Je viens de retourner à cet hôpital, qui ne s'appelle plus Al Saddam, évidemment. Seulement l'Hôpital pour enfants. J'y ai rencontré le Dr Shafous B. Kadora, responsable de l'urgence. Il m'a reconnu. Ben non, c'est pas vrai. Mais il était là les trois autres fois, peut-être de corvée de propagande.
Vous mentiez ?
Cela dépend. Pour l'uranium appauvri des missiles américains responsable de malformations chez les nouveau-nés, aucune preuve scientifique. Mais on n'a pas fabriqué ces malformations. Pour l'accroissement du taux ce cancer, on est dans le flou, le taux de cancer chez les enfants a grimpé partout dans le monde. Moins que chez nous ? Je ne sais pas.

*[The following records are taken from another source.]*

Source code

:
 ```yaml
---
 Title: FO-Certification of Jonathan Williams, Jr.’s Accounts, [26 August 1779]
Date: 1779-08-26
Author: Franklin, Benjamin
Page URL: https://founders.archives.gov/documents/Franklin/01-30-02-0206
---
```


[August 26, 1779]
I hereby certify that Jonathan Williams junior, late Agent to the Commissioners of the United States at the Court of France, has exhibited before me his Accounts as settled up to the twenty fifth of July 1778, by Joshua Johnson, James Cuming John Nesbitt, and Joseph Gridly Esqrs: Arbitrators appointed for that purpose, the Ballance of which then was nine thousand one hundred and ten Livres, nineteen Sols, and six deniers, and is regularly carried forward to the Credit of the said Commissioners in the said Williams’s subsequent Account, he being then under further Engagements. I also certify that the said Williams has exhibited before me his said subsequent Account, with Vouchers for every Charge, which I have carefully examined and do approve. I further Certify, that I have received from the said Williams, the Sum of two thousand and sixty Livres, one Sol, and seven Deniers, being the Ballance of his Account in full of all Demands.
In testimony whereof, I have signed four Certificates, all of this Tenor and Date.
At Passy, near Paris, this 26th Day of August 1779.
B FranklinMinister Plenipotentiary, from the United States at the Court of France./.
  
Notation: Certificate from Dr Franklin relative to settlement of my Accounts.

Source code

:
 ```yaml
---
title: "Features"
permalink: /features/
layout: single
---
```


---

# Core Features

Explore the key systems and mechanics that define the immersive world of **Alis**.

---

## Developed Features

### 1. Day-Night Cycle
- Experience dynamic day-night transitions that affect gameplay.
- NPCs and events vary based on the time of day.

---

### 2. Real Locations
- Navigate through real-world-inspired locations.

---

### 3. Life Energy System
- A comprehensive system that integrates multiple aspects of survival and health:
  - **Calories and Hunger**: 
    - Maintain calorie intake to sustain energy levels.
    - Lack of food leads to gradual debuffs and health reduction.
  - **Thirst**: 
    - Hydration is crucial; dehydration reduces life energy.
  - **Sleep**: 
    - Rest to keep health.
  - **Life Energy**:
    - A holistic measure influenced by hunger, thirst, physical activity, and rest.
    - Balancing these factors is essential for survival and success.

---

Le dénuement était exagéré, on ne manquait pas à ce point, comme nous le prétendions, de médicaments de première ligne, seulement de certains antibiotiques très pointus.

Mais excusez-moi, je suis très occupé, je vous ai reçu parce que j'ai quelque chose à dire de grave et d'urgent. Dans l'ancien régime, le mal venait de ce parti stalinien, le Baas, qui régentait tout, imposait sa morale, n'écoutait rien.

Et bien ! informez le monde que c'est en train de recommencer. Oui monsieur. Un autre parti -- interdit sous Saddam -- s'apprête à imposer aux Irakiens ses règles, sa morale, ses façons de faire. Le parti islamiste Dawa, qui va gagner les élections quand on les tiendra. Et on aura souffert 35 ans pour rien.